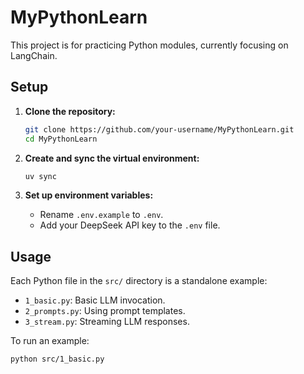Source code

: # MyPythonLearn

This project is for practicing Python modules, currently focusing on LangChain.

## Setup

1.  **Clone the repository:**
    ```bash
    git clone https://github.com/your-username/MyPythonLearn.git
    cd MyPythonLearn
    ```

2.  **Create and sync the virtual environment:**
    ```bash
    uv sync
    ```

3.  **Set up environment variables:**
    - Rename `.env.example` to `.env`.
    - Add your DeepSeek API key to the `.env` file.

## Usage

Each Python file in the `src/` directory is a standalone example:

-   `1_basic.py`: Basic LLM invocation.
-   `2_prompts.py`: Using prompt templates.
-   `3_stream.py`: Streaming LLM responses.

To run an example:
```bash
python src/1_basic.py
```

» **WHAT YOU ARE ASKED TO DO**
Whenever the string "environment" turns up in a line of the data, copy that line.

» **RESULT FOR THIS EXERCISE**
2.  **Create and sync the virtual environment:**
3.  **Set up environment variables:**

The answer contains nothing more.